▶ **TASK GOAL**: The lines to repeat are those below from the one containing "From relativization, $(\exists" down to the one containing "Let $\varphi$ be", both included; reproduce them exactly and nothing else.

[Entries taken from a collection]
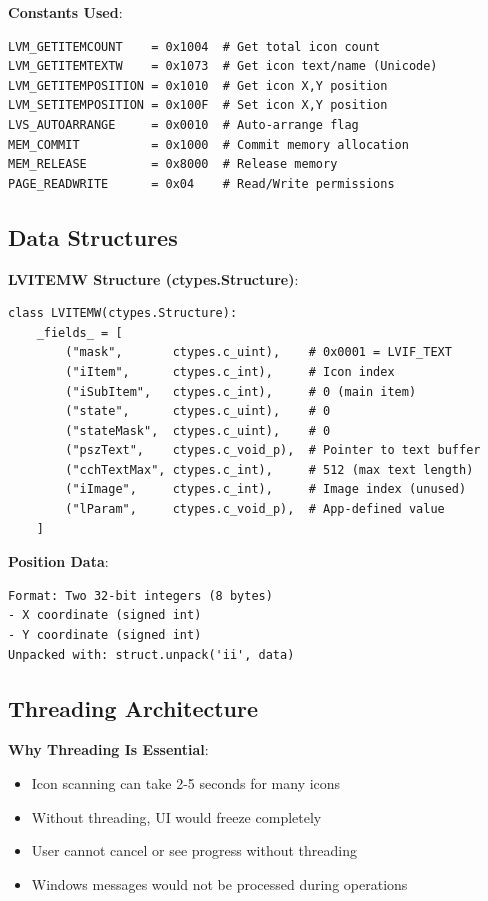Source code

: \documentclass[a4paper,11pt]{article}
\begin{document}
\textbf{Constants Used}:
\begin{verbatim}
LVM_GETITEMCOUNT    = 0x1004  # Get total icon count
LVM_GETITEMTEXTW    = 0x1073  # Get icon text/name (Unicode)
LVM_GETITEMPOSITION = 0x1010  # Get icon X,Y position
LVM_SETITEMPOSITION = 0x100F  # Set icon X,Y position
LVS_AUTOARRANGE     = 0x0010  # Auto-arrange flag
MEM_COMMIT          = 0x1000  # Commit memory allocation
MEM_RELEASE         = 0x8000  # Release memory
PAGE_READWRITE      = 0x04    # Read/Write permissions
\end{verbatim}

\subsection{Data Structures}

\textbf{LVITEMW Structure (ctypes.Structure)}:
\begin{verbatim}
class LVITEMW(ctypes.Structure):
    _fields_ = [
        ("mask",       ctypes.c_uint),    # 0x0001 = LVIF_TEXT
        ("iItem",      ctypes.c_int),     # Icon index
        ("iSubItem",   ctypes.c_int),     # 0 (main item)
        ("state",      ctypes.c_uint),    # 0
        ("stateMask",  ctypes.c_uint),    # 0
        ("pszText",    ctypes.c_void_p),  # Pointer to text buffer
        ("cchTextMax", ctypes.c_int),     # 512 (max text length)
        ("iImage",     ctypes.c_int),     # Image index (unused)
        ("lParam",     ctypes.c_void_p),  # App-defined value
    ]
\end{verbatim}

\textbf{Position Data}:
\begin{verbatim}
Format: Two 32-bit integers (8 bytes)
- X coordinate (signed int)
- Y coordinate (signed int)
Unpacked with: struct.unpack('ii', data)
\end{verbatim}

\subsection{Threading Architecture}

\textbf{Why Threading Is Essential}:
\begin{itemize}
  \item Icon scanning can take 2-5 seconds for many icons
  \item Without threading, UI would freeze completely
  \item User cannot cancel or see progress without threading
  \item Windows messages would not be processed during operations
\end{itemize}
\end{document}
---
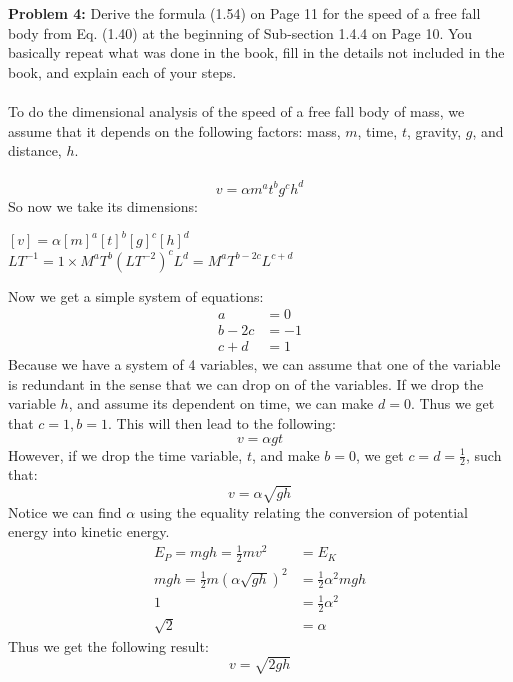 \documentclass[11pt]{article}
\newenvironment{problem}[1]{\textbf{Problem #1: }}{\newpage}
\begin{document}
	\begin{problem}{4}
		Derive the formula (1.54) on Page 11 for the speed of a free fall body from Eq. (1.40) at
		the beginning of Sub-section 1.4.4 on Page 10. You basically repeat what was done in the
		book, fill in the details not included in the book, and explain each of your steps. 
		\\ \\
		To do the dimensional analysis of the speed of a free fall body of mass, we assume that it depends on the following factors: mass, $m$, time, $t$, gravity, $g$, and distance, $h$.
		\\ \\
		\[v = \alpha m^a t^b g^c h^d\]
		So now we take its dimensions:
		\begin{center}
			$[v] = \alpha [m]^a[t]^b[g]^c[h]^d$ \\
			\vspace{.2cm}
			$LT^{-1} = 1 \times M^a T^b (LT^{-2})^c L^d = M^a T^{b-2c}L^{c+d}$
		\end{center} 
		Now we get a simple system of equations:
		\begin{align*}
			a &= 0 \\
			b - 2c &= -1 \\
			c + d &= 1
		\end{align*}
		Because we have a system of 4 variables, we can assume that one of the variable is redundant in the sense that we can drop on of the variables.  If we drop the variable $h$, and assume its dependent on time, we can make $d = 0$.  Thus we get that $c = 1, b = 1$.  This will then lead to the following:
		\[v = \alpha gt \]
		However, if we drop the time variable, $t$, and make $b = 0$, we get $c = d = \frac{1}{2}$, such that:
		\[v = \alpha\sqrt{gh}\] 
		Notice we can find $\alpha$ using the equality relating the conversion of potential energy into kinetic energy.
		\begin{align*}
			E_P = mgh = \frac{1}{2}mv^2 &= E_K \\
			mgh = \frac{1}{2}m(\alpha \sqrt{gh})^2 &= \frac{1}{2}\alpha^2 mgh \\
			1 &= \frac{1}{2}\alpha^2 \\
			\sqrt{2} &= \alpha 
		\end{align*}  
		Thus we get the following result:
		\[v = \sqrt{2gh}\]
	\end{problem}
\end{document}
--
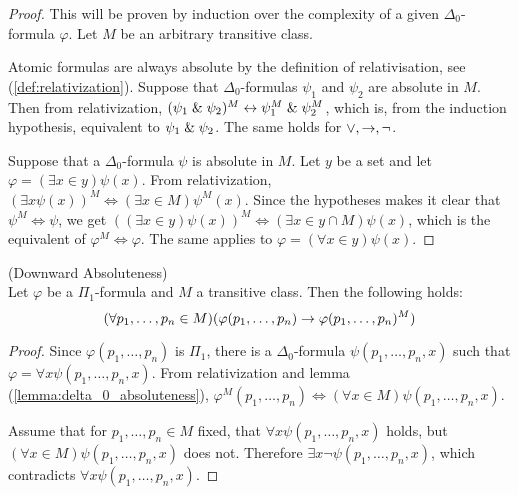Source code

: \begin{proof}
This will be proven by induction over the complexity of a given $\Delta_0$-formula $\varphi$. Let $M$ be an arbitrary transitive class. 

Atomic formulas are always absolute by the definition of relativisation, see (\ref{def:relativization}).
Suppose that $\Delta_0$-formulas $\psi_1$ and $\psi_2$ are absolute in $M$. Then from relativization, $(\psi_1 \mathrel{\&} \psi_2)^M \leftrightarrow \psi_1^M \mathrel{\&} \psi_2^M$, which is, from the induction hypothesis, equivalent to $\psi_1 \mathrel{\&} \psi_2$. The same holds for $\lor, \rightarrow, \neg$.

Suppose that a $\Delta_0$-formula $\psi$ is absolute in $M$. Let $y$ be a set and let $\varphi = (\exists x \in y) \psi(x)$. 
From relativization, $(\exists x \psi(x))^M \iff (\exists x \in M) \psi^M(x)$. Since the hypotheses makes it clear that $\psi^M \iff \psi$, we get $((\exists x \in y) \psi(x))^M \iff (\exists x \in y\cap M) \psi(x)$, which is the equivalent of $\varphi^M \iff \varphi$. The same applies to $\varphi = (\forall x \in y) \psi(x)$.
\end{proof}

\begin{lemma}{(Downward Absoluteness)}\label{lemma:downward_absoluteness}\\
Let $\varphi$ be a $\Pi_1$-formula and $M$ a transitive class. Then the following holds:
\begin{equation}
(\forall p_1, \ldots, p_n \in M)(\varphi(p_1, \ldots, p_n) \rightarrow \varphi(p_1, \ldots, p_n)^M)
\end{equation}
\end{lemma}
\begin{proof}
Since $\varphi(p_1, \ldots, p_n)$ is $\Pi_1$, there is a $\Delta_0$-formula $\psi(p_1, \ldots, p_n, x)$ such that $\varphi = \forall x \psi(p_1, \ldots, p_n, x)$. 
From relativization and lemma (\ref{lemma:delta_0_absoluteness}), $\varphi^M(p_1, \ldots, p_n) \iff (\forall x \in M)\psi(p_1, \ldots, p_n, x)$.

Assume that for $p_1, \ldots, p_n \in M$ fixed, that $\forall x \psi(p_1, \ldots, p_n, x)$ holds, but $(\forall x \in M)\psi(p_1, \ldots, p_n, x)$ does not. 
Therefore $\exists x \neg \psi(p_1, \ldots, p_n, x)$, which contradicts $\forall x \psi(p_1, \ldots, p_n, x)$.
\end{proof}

▶ **SOLUTION TO THIS PROBLEM**:
From relativization, $(\exists x \psi(x))^M \iff (\exists x \in M) \psi^M(x)$. Since the hypotheses makes it clear that $\psi^M \iff \psi$, we get $((\exists x \in y) \psi(x))^M \iff (\exists x \in y\cap M) \psi(x)$, which is the equivalent of $\varphi^M \iff \varphi$. The same applies to $\varphi = (\forall x \in y) \psi(x)$.
\end{proof}

\begin{lemma}{(Downward Absoluteness)}\label{lemma:downward_absoluteness}\\
Let $\varphi$ be a $\Pi_1$-formula and $M$ a transitive class. Then the following holds:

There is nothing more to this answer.